Challil Kessler, 86th Vehicle Readiness Squadron shop supervisor (left) and Senior Airman Jacob Croushore, 86 VRS vehicle mechanic, prepare to conduct a brake test on a 86th Security Forces Squadron vehicle at Ramstein Air Base, Germany, Jan. 7, 2021. The new brake system allows 86th VRS mechanics to test the shocks, wheel alignment; front, rear, and parking brakes of each vehicle, all in less than five minutes. (U.S. Air Force photo by Senior Airman Milton Hamilton)

Challil Kessler, 86th Vehicle Readiness Squadron shop supervisor, demonstrates the diagnostic read out of the new 86th VRS brake testing system at Ramstein Air Base.

Challil Kessler, 86th Vehicle Readiness Squadron shop supervisor, demonstrates the diagnostic read out of the new 86th VRS brake testing system at Ramstein Air Base, Germany, Jan. 7, 2021. The new system saves 86th VRS mechanics 25 minutes per vehicle and a total of 300 man-hours annually. (U.S. Air Force photo by Senior Airman Milton Hamilton)

RAMSTEIN AIR BASE, Germany -- The 86th Vehicle Readiness Squadron implemented a new innovative brake testing system that saves time and ensures the safety of military and local national vehicles.

“The primary goal of our new brake testing system is to provide a means to show that we have safe braking systems on all of our vehicles before they leave the shop,” said Senior Airman Jacob Croushore, 86th VRS vehicle mechanic. “This new test allows us to do that in an efficient way and we get vehicles back to their units more quickly.”

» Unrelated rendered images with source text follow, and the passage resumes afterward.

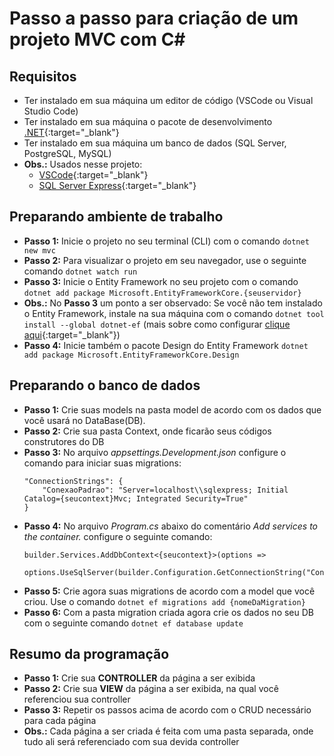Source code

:# Passo a passo para criação de um projeto MVC com C#

## Requisitos

- Ter instalado em sua máquina um editor de código (VSCode ou Visual Studio Code)
- Ter instalado em sua máquina o pacote de desenvolvimento [.NET](https://dotnet.microsoft.com/en-us/download){:target="\_blank"}
- Ter instalado em sua máquina um banco de dados (SQL Server, PostgreSQL, MySQL)
- **Obs.:** Usados nesse projeto:
  - [VSCode](https://code.visualstudio.com/download){:target="\_blank"}
  - [SQL Server Express](https://www.microsoft.com/pt-br/sql-server/sql-server-downloads){:target="\_blank"}

## Preparando ambiente de trabalho

- **Passo 1:** Inicie o projeto no seu terminal (CLI) com o comando `dotnet new mvc`
- **Passo 2:** Para visualizar o projeto em seu navegador, use o seguinte comando `dotnet watch run`
- **Passo 3:** Inicie o Entity Framework no seu projeto com o comando `dotnet add package Microsoft.EntityFrameworkCore.{seuservidor}`
- **Obs.:** No **Passo 3** um ponto a ser observado: Se você não tem instalado o Entity Framework, instale na sua máquina com o comando `dotnet tool install --global dotnet-ef` (mais sobre como configurar [clique aqui](https://github.com/PkMs7/introducao-API-dotnetCSharp){:target="_blank"})
- **Passo 4:** Inicie também o pacote Design do Entity Framework `dotnet add package Microsoft.EntityFrameworkCore.Design`


## Preparando o banco de dados

- **Passo 1:** Crie suas models na pasta model de acordo com os dados que você usará no DataBase(DB).
- **Passo 2:** Crie sua pasta Context, onde ficarão seus códigos construtores do DB
- **Passo 3:** No arquivo _appsettings.Development.json_ configure o comando para iniciar suas migrations: 
    ```
    "ConnectionStrings": {
        "ConexaoPadrao": "Server=localhost\\sqlexpress; Initial Catalog={seucontext}Mvc; Integrated Security=True"
    }        
    ```
- **Passo 4:** No arquivo _Program.cs_ abaixo do comentário _Add services to the container._ configure o seguinte comando:
    ```
    builder.Services.AddDbContext<{seucontext}>(options => 
        options.UseSqlServer(builder.Configuration.GetConnectionString("ConexaoPadrao")));
    ```
- **Passo 5:** Crie agora suas migrations de acordo com a model que você criou. Use o comando `dotnet ef migrations add {nomeDaMigration}`
- **Passo 6:** Com a pasta migration criada agora crie os dados no seu DB com o seguinte comando `dotnet ef database update`

## Resumo da programação

- **Passo 1:** Crie sua **CONTROLLER** da página a ser exibida
- **Passo 2:** Crie sua **VIEW** da página a ser exibida, na qual você referenciou sua controller
- **Passo 3:** Repetir os passos acima de acordo com o CRUD necessário para cada página
- **Obs.:** Cada página a ser criada é feita com uma pasta separada, onde tudo ali será referenciado com sua devida controller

Prior to acquiring the new brake testing system, it took approximately 30 minutes to test the brakes for one vehicle. The new system allows the 86th VRS to run a full brake diagnostic in less than five minutes.

“We used to have to drive all the vehicles to another location on Ramstein to test their brakes, sometimes delaying our task, but now we can stay in our shop,” said Challil Kessler, 86th VRS shop supervisor. “Our mechanics are more productive when we have the necessary tools available to them in house.”

With the extra time saved from this new innovation, Airmen are able to inspect more vehicles and complete additional tasks, ultimately allowing for shorter waiting periods for their customers.

“We’re allotted a certain amount of money each year for tools and equipment, so we requested funds for the new brake testing system, because we knew it would greatly benefit our shop and every squadron at Ramstein,” Croushore said.

The new system allows 86th VRS mechanics to test the shocks, wheel alignment; front, rear, and parking brakes of each vehicle, all in less than five minutes.

“This new system saves us about 25 minutes per vehicle, which reduces our labor overall, saving us around seven man-hours per week, 25 man-hours per month, and 300 man-hours annually,” Croushore said.

The new brake testing system is widely used throughout the Kaiserslautern Military Community.. All of the 86th VRS mechanics are trained on how to properly use the system as well as understand the diagnostics readings, which allows the 86th VRS to place Airmen in any auto shop, without having to retrain them on a multitude of tasks and equipment.

“This new brake testing system costs approximately $13,400, but with the amount of man-power it saves, and with our ability to quick-turn vehicles back to their squadrons, it pays for itself,” Kessler said.